## Record excerpts
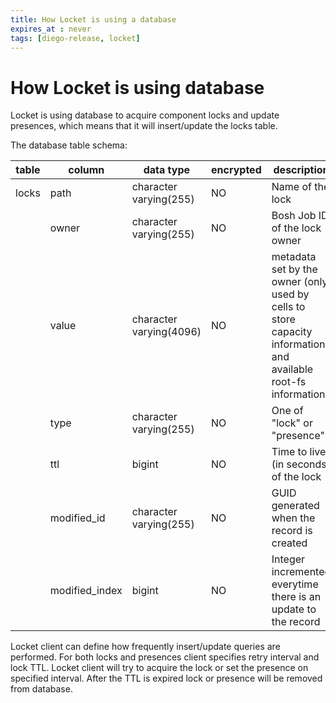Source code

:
 ```yaml
---
title: How Locket is using a database
expires_at : never
tags: [diego-release, locket]
---
```


# How Locket is using database

Locket is using database to acquire component locks and update presences, which means that it will insert/update the locks table. 

The database table schema:

| table | column         | data type               | encrypted | description                                                                                                    |
|-------|----------------|-------------------------|-----------|----------------------------------------------------------------------------------------------------------------|
| locks | path           | character varying(255)  | NO        | Name of the lock                                                                                               |
|       | owner          | character varying(255)  | NO        | Bosh Job ID of the lock owner                                                                                  |
|       | value          | character varying(4096) | NO        | metadata set by the owner (only used by cells to store capacity information and available root-fs information) |
|       | type           | character varying(255)  | NO        | One of "lock" or "presence"                                                                                    |
|       | ttl            | bigint                  | NO        | Time to live (in seconds) of the lock                                                                          |
|       | modified_id    | character varying(255)  | NO        | GUID generated when the record is created                                                                      |
|       | modified_index | bigint                  | NO        | Integer incremented everytime there is an update to the record                                                 |

Locket client can define how frequently insert/update queries are performed. For both locks and presences client specifies retry interval and lock TTL. Locket client will try to acquire the lock or set the presence on specified interval. After the TTL is expired lock or presence will be removed from database.
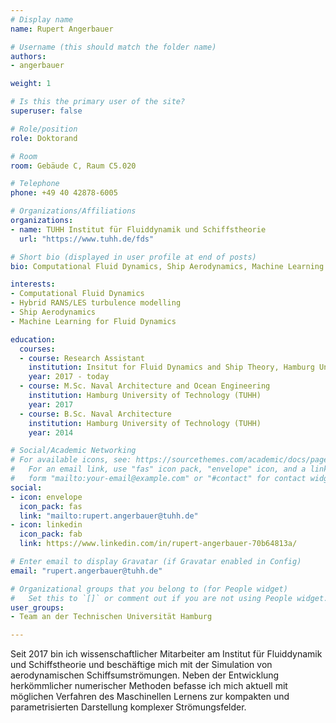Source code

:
 ```yaml
---
# Display name
name: Rupert Angerbauer

# Username (this should match the folder name)
authors:
- angerbauer

weight: 1

# Is this the primary user of the site?
superuser: false

# Role/position
role: Doktorand

# Room
room: Gebäude C, Raum C5.020

# Telephone
phone: +49 40 42878-6005

# Organizations/Affiliations
organizations:
- name: TUHH Institut für Fluiddynamik und Schiffstheorie
  url: "https://www.tuhh.de/fds"

# Short bio (displayed in user profile at end of posts)
bio: Computational Fluid Dynamics, Ship Aerodynamics, Machine Learning for Fluid Dynamics

interests:
- Computational Fluid Dynamics
- Hybrid RANS/LES turbulence modelling
- Ship Aerodynamics
- Machine Learning for Fluid Dynamics

education:
  courses:
  - course: Research Assistant
    institution: Insitut for Fluid Dynamics and Ship Theory, Hamburg University of Technology (TUHH)
    year: 2017 - today
  - course: M.Sc. Naval Architecture and Ocean Engineering
    institution: Hamburg University of Technology (TUHH)
    year: 2017
  - course: B.Sc. Naval Architecture
    institution: Hamburg University of Technology (TUHH)
    year: 2014

# Social/Academic Networking
# For available icons, see: https://sourcethemes.com/academic/docs/page-builder/#icons
#   For an email link, use "fas" icon pack, "envelope" icon, and a link in the
#   form "mailto:your-email@example.com" or "#contact" for contact widget.
social:
- icon: envelope
  icon_pack: fas
  link: "mailto:rupert.angerbauer@tuhh.de"
- icon: linkedin
  icon_pack: fab
  link: https://www.linkedin.com/in/rupert-angerbauer-70b64813a/

# Enter email to display Gravatar (if Gravatar enabled in Config)
email: "rupert.angerbauer@tuhh.de"

# Organizational groups that you belong to (for People widget)
#   Set this to `[]` or comment out if you are not using People widget.
user_groups:
- Team an der Technischen Universität Hamburg

---
```


Seit 2017 bin ich wissenschaftlicher Mitarbeiter am Institut für Fluiddynamik und Schiffstheorie und beschäftige mich mit der Simulation von aerodynamischen Schiffsumströmungen. Neben der Entwicklung herkömmlicher numerischer Methoden befasse ich mich aktuell mit möglichen Verfahren des Maschinellen Lernens zur kompakten und parametrisierten Darstellung komplexer Strömungsfelder.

## How to complete this task
Each line containing "https" belongs in the answer; pick these out of the material and copy them.

## Answer box
  url: "https://www.tuhh.de/fds"
# For available icons, see: https://sourcethemes.com/academic/docs/page-builder/#icons
  link: https://www.linkedin.com/in/rupert-angerbauer-70b64813a/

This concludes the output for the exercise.